Potential inhibitors include a variety of naturally occurring toxins including okadaic acid, a diarrhetic shelfish poison, strong tumor promoter, and microcystin. Microcystin is a liver toxin produced by blue-green algae and contains a cyclic heptapeptide structure that that interacts with three distinct regions of the surface of the catalytic subunit of PP1. The structure of MCLR does not change when compexed with PP1, but the catalytic subunit of PP1 does in order to avoid steric effects of Tyr 276 of PP1 and Mdha side chain of MCLR.
PP1 plays a crucial role in the regulation of blood-glucose levels in the liver and glycogen metabolism. PP1 is important to the reciprocal regulation of glycogen metabolism by ensuring the opposite regulation of glycogen breakdown and glycogen synthesis.
Phosphorylase a serves as a glucose sensor in liver cells. When glucose levels are low, phosphorylase a in its active R state has PP1 bound tightly. This binding to phosphorylase a prevents any phosphatase activity of PP1 and maintains the active phosphorylated configuration. Therefore, there phosphorylase a will accelerate glycogen breakdown until adequate levels of glucose are achieved. When glucose concentrations get too high, phosphorylase a is converted to its inactive, T state. By shifting phosphorylase a to its T state, PP1 dissociates from the complex. This dissociation activates glycogen synthase and converts phosphorylase a to phosphorylase b. It should be noted that phosphorylase b does not bind PP1 allowing PP1 to remain activated.
When the muscles of the body signal for the need for glycogen degradation and increased glucose concentration, PP1 will be regulated accordingly. Protein kinase A can reduce the activity of PP1. The glycogen binding region, GM, becomes phosphorylated, which causes its dissociation from the catalytic PP1 unit. This separation of the catalytic PP1 unit, glycogen, and other substrates causes a significant decrease in dephosphorylation. Also, when other substrates become phosphorylated by protein kinase A, they can bind to the catalytic subunit of PP1 and directly inhibit it. In the end, phosphorylase is kept in its active form and glycogen synthase in its inactive form.

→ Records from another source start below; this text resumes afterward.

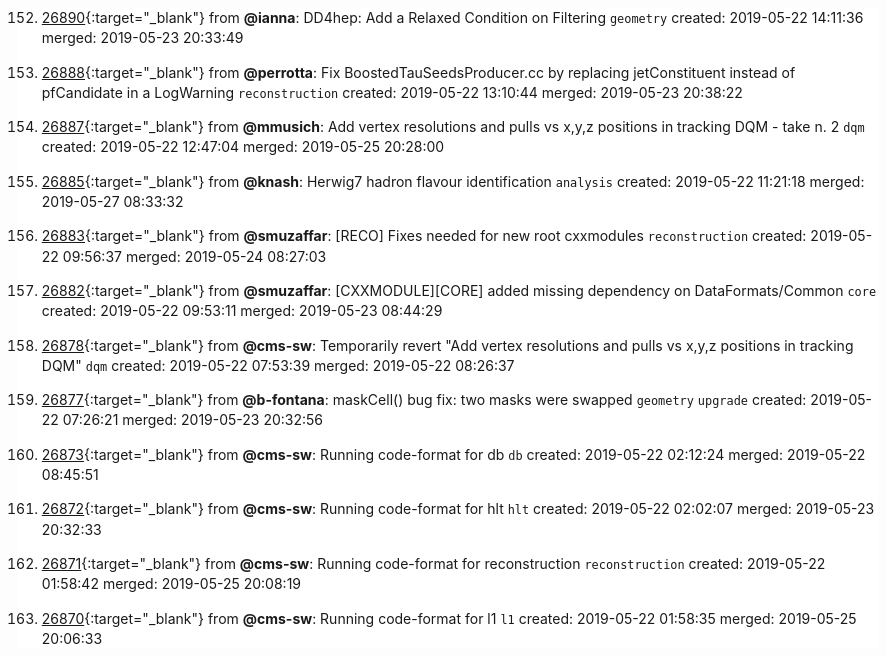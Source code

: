 

152. [26890](http://github.com/cms-sw/cmssw/pull/26890){:target="_blank"}  from **@ianna**: DD4hep: Add a Relaxed Condition on Filtering `geometry`  created: 2019-05-22 14:11:36 merged: 2019-05-23 20:33:49



153. [26888](http://github.com/cms-sw/cmssw/pull/26888){:target="_blank"}  from **@perrotta**: Fix BoostedTauSeedsProducer.cc by replacing jetConstituent instead of pfCandidate in a LogWarning `reconstruction`  created: 2019-05-22 13:10:44 merged: 2019-05-23 20:38:22



154. [26887](http://github.com/cms-sw/cmssw/pull/26887){:target="_blank"}  from **@mmusich**: Add vertex resolutions and pulls vs x,y,z positions in tracking DQM - take n. 2 `dqm`  created: 2019-05-22 12:47:04 merged: 2019-05-25 20:28:00



155. [26885](http://github.com/cms-sw/cmssw/pull/26885){:target="_blank"}  from **@knash**: Herwig7 hadron flavour identification `analysis`  created: 2019-05-22 11:21:18 merged: 2019-05-27 08:33:32



156. [26883](http://github.com/cms-sw/cmssw/pull/26883){:target="_blank"}  from **@smuzaffar**: [RECO] Fixes needed for new root cxxmodules `reconstruction`  created: 2019-05-22 09:56:37 merged: 2019-05-24 08:27:03



157. [26882](http://github.com/cms-sw/cmssw/pull/26882){:target="_blank"}  from **@smuzaffar**: [CXXMODULE][CORE] added missing dependency on DataFormats/Common `core`  created: 2019-05-22 09:53:11 merged: 2019-05-23 08:44:29



158. [26878](http://github.com/cms-sw/cmssw/pull/26878){:target="_blank"}  from **@cms-sw**: Temporarily revert "Add vertex resolutions and pulls vs x,y,z positions in tracking DQM" `dqm`  created: 2019-05-22 07:53:39 merged: 2019-05-22 08:26:37



159. [26877](http://github.com/cms-sw/cmssw/pull/26877){:target="_blank"}  from **@b-fontana**: maskCell() bug fix: two masks were swapped `geometry`  `upgrade`  created: 2019-05-22 07:26:21 merged: 2019-05-23 20:32:56



160. [26873](http://github.com/cms-sw/cmssw/pull/26873){:target="_blank"}  from **@cms-sw**: Running code-format for db `db`  created: 2019-05-22 02:12:24 merged: 2019-05-22 08:45:51



161. [26872](http://github.com/cms-sw/cmssw/pull/26872){:target="_blank"}  from **@cms-sw**: Running code-format for hlt `hlt`  created: 2019-05-22 02:02:07 merged: 2019-05-23 20:32:33



162. [26871](http://github.com/cms-sw/cmssw/pull/26871){:target="_blank"}  from **@cms-sw**: Running code-format for reconstruction `reconstruction`  created: 2019-05-22 01:58:42 merged: 2019-05-25 20:08:19



163. [26870](http://github.com/cms-sw/cmssw/pull/26870){:target="_blank"}  from **@cms-sw**: Running code-format for l1 `l1`  created: 2019-05-22 01:58:35 merged: 2019-05-25 20:06:33
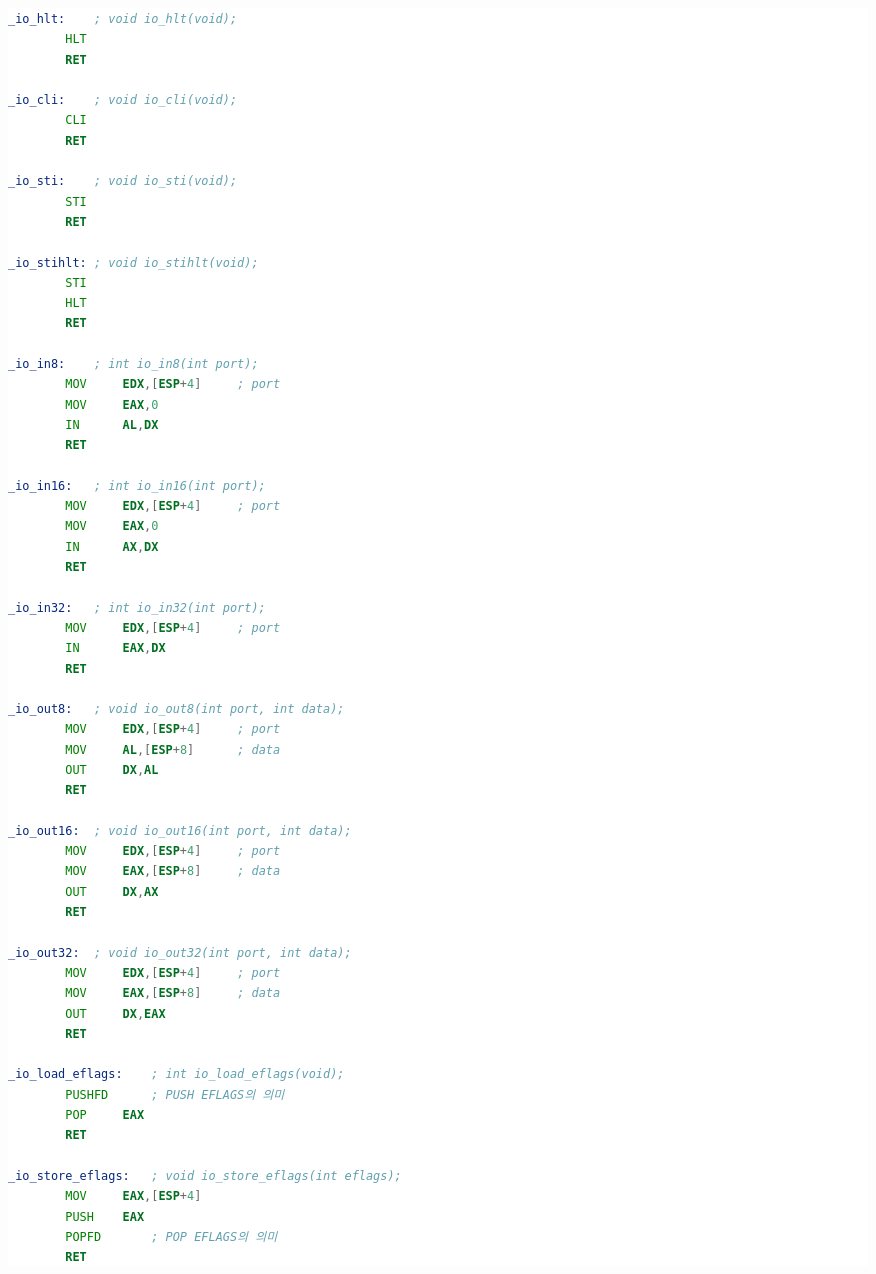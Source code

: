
 ```asm
_io_hlt:	; void io_hlt(void);
		HLT
		RET

_io_cli:	; void io_cli(void);
		CLI
		RET

_io_sti:	; void io_sti(void);
		STI
		RET

_io_stihlt:	; void io_stihlt(void);
		STI
		HLT
		RET

_io_in8:	; int io_in8(int port);
		MOV		EDX,[ESP+4]		; port
		MOV		EAX,0
		IN		AL,DX
		RET

_io_in16:	; int io_in16(int port);
		MOV		EDX,[ESP+4]		; port
		MOV		EAX,0
		IN		AX,DX
		RET

_io_in32:	; int io_in32(int port);
		MOV		EDX,[ESP+4]		; port
		IN		EAX,DX
		RET

_io_out8:	; void io_out8(int port, int data);
		MOV		EDX,[ESP+4]		; port
		MOV		AL,[ESP+8]		; data
		OUT		DX,AL
		RET

_io_out16:	; void io_out16(int port, int data);
		MOV		EDX,[ESP+4]		; port
		MOV		EAX,[ESP+8]		; data
		OUT		DX,AX
		RET

_io_out32:	; void io_out32(int port, int data);
		MOV		EDX,[ESP+4]		; port
		MOV		EAX,[ESP+8]		; data
		OUT		DX,EAX
		RET

_io_load_eflags:	; int io_load_eflags(void);
		PUSHFD		; PUSH EFLAGS의 의미
		POP		EAX
		RET

_io_store_eflags:	; void io_store_eflags(int eflags);
		MOV		EAX,[ESP+4]
		PUSH	EAX
		POPFD		; POP EFLAGS의 의미
		RET
```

In Alzheimer’s, hyperphosphorylation of the microtubule-associated protein inhibits the assembly of microtubules in neurons. Researchers at the New York State Institute for Basic Research in Developmental Disabilities showed that there is significantly lower type 1 phosphatase activity in both gray and white matters in Alzheimer disease brains. This suggests that dysfunctional phosphatases play a role in Alzheimer's disease.
Regulation of HIV-1 transcription by Protein Phosphatase 1 (PP1). It has been recognized that protein phosphatase-1 (PP1) serves as an important regulator of HIV-1 transcription. Researchers at Howard University showed that Tat protein targets PP1 to the nucleus and the consequent interact is important for HIV-1 transcription.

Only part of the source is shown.